→ Task to complete
Please write out all of the entries beneath this line exactly, skipping the pictures.
(Exercise materials begins)
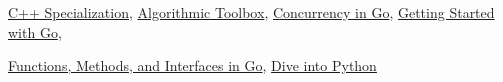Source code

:  \href{https://www.coursera.org/account/accomplishments/specialization/certificate/N8AWM4CRDX2N}{C++ Specialization}, \href{https://www.coursera.org/account/accomplishments/certificate/CUARBY8TDK6R}{Algorithmic Toolbox},
 \href{https://www.coursera.org/account/accomplishments/certificate/AMMT6KEVR2EG}{Concurrency in Go},
 \href{https://www.coursera.org/account/accomplishments/certificate/FAXUVYAA8EPV}{Getting Started with Go},
 
 \href{https://www.coursera.org/account/accomplishments/certificate/GJ94MMNTQJ4Q}{Functions, Methods, and Interfaces in Go},
 \href{https://www.coursera.org/account/accomplishments/certificate/SXGZUQ3JMX29}{Dive into Python}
(Exercise materials ends)
→ Answer box
Source code

:  \href{https://www.coursera.org/account/accomplishments/specialization/certificate/N8AWM4CRDX2N}{C++ Specialization}, \href{https://www.coursera.org/account/accomplishments/certificate/CUARBY8TDK6R}{Algorithmic Toolbox},
 \href{https://www.coursera.org/account/accomplishments/certificate/AMMT6KEVR2EG}{Concurrency in Go},
 \href{https://www.coursera.org/account/accomplishments/certificate/FAXUVYAA8EPV}{Getting Started with Go},
 
 \href{https://www.coursera.org/account/accomplishments/certificate/GJ94MMNTQJ4Q}{Functions, Methods, and Interfaces in Go},
 \href{https://www.coursera.org/account/accomplishments/certificate/SXGZUQ3JMX29}{Dive into Python}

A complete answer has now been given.